In existential phenomenological thinking (Heidegger, specifically), the human being is defined as one who lives life according to meaning — i.e., the person engages with the world around them according to what the person finds meaningful. For example, a person might show up to work every day because they find value in being there (even if that value is just to earn a paycheck), while another person may be late every morning because they find more value in sleeping-in than in taking the time to plan for a timely commute. So, while “value” and “meaningful” sound like Very Important Descriptors, that doesn’t necessarily describe the behavior in a colloquial sense, and is instead just about broadly suggesting that there are no meaningless behaviors. You may even put off something that you would prefer to do because you have other obligations — most people don’t decide to go on a four-week Tuscan vacation at the drop of a hat (y’know, in non-pandemic times) because they want to work and earn money rather than immediately going into debt.
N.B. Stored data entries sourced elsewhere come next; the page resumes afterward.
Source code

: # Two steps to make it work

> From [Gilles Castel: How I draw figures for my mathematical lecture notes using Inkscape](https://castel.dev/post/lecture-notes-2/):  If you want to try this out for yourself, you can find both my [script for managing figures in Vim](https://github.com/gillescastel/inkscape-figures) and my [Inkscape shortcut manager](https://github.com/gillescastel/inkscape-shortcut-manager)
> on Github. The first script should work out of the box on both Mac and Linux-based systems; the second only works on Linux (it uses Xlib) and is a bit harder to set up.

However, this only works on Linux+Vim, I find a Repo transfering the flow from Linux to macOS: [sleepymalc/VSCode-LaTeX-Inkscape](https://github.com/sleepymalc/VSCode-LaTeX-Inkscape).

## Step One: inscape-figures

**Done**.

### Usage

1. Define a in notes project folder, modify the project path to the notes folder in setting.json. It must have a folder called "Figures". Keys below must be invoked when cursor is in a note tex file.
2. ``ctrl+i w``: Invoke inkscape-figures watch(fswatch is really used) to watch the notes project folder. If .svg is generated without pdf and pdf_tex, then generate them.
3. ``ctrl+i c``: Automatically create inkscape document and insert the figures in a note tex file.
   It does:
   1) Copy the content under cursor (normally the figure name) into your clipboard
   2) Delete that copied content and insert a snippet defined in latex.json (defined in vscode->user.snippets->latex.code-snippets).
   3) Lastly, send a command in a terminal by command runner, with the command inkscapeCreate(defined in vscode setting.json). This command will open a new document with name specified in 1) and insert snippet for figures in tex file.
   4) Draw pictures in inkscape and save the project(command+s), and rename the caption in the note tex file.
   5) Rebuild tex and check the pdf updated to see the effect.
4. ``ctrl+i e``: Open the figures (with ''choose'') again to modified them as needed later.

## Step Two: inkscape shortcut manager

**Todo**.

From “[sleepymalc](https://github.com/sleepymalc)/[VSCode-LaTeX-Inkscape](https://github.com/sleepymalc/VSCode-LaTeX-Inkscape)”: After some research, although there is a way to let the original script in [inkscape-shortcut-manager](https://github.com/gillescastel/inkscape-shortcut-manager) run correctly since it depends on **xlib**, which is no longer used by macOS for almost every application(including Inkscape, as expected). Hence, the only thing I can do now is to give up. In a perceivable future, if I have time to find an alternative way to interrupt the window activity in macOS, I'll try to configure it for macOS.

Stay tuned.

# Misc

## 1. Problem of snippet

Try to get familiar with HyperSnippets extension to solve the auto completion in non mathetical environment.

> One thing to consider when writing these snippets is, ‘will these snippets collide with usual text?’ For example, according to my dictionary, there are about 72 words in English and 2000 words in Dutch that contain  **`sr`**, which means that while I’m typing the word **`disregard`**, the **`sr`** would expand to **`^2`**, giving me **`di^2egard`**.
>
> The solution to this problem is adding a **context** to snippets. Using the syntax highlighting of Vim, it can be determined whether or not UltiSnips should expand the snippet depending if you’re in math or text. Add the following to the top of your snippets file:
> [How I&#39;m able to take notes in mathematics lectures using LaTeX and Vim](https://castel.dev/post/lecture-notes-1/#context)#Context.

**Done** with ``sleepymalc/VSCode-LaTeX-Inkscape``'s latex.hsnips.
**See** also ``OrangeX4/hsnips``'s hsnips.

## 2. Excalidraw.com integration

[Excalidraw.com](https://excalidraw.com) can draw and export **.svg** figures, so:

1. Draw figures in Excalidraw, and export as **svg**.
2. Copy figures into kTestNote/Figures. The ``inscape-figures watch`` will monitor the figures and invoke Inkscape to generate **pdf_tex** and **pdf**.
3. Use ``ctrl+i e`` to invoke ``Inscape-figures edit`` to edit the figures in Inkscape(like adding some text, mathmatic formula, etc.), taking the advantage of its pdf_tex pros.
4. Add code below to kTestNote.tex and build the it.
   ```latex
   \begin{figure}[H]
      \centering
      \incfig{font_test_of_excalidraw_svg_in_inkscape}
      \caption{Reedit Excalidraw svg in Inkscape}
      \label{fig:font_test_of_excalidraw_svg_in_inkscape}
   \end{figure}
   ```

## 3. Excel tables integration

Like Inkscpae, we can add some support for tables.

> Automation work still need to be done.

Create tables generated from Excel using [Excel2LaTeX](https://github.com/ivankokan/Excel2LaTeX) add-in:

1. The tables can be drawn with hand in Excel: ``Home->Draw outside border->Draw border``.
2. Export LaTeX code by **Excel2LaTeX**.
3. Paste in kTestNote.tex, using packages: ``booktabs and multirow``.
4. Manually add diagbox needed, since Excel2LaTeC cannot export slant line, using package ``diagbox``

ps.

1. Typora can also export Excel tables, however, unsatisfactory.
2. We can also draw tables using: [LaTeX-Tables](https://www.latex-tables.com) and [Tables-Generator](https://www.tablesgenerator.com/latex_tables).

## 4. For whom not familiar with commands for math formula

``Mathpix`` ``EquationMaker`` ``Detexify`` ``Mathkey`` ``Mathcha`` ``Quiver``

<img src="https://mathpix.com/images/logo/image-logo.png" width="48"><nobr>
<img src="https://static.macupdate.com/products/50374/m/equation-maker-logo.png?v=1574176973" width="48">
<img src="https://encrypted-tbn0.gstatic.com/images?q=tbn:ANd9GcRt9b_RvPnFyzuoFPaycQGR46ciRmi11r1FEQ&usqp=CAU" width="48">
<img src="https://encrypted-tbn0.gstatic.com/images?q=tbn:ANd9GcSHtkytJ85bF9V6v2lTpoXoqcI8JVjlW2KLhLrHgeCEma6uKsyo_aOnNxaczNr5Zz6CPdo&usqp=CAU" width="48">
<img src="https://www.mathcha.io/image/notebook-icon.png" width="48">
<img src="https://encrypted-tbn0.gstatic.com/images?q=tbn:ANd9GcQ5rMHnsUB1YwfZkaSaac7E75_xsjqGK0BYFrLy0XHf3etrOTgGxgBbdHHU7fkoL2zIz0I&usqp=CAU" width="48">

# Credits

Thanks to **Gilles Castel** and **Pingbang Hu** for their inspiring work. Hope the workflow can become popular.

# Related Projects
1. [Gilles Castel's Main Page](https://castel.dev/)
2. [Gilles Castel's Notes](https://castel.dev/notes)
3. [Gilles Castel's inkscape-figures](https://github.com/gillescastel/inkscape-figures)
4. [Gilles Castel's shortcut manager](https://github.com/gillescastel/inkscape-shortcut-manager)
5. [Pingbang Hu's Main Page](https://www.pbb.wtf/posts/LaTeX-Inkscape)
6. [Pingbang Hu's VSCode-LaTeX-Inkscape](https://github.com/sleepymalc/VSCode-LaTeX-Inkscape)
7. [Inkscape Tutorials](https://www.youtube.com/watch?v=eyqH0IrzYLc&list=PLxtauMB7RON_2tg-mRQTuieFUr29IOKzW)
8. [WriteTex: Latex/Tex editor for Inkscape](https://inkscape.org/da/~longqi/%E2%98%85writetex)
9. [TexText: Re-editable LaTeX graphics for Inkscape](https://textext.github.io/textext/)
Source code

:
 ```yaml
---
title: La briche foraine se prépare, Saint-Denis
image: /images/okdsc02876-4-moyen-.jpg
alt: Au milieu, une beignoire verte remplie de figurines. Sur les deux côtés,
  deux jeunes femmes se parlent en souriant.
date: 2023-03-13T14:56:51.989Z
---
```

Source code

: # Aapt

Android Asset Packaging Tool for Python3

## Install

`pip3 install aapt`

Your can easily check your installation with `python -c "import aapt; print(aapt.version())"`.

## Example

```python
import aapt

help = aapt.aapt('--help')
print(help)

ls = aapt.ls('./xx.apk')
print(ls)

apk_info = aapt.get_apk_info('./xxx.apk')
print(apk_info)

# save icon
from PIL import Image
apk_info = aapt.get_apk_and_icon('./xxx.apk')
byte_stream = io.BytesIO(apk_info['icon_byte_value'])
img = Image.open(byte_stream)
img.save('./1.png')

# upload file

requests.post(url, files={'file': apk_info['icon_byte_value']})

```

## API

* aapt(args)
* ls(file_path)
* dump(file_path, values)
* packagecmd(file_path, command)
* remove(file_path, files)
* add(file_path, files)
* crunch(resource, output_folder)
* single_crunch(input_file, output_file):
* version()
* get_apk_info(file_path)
Even sitting around and “doing nothing” has meaning because there is a choice to do that over something else, like cleaning — that doesn’t mean either action is better than the other, because the individual has their own reasons for making one choice over the other (here’s your quarantine-reminder that sitting around and watching Tiger King is a completely legitimate coping mechanism to a global pandemic).

So if we refer to value and meaning in terms of being the motivating factors behind engaging in an action, authenticity is about engaging in the action that you would prefer if there were no other mitigating factors. If you didn’t have to worry about financial instability, would you go on that Tuscan vacation? If you won the lottery, would you keep your job? If you could have a pint of ice cream delivered to your door, would you do that all the time or would you value your summer beach body more? If you knew you were going to die tomorrow, what would you be doing now to make your life more Meaningful? 

Star Trek: Picard questions human authenticity and Meaning all throughout its narrative this season. Early on, we learn that Admiral Jean-Luc Picard, since we last saw him, retired from Starfleet in protest when the United Federation of Planets made the decision not to support the Romulans in need of evacuation. Picard placed more value on Starfleet’s humanitarian efforts, while the Federation deemed the humanitarian aid to be too great a risk and too much of a burden on thinning resources in light of a terrorist attack on Mars. 

Over the course of the season, Picard learns that he has a terminal neurological condition, which spurs him towards one last humanitarian mission to find and save the daughter of his late android friend, Data. This inevitably leads to a climactic conflict when he finds himself between a secretive sect of synthetic-fearing Romulans, and a hidden colony of synthetic androids that have their own concerns about organics. 

While some of that may sound like the overarching plot of Mass Effect (indeed, that’s some of the criticism I’ve heard of the series, despite this also basically being the plot of most sci fi narratives involving artificial intelligence from Humans to Ex Machina, Terminator, Westworld, and many, many plots in previous iterations of Star Trek), Picard places its primary focus on what it means to be human, and finding meaning in one’s life. 

As a continuation of Star Trek: The Next Generation, a series from nearly 30 years ago now, as well as multiple sequel films, Jean-Luc Picard has a wealth of life experience both on- and off-screen to introspect upon as he nears the end of his life. Picard and Data had many conversations over the narrative of The Next Generation regarding Data’s quest of finding his own humanity despite his synthetic origins, and Picard himself previously struggled with his own humanity after being assimilated by the technorganic hive mind of the Borg Collective. These were plots that defined character arcs or individual episodes — a “monster of the week” conceit of episodic content from before the modern style of telling one overarching plot across a shorter season. So the fact that we now see Picard searching for meaning in his own life with this narrative style, we see the Star Trek narrative finally able to more fully explore these themes across a greater narrative context.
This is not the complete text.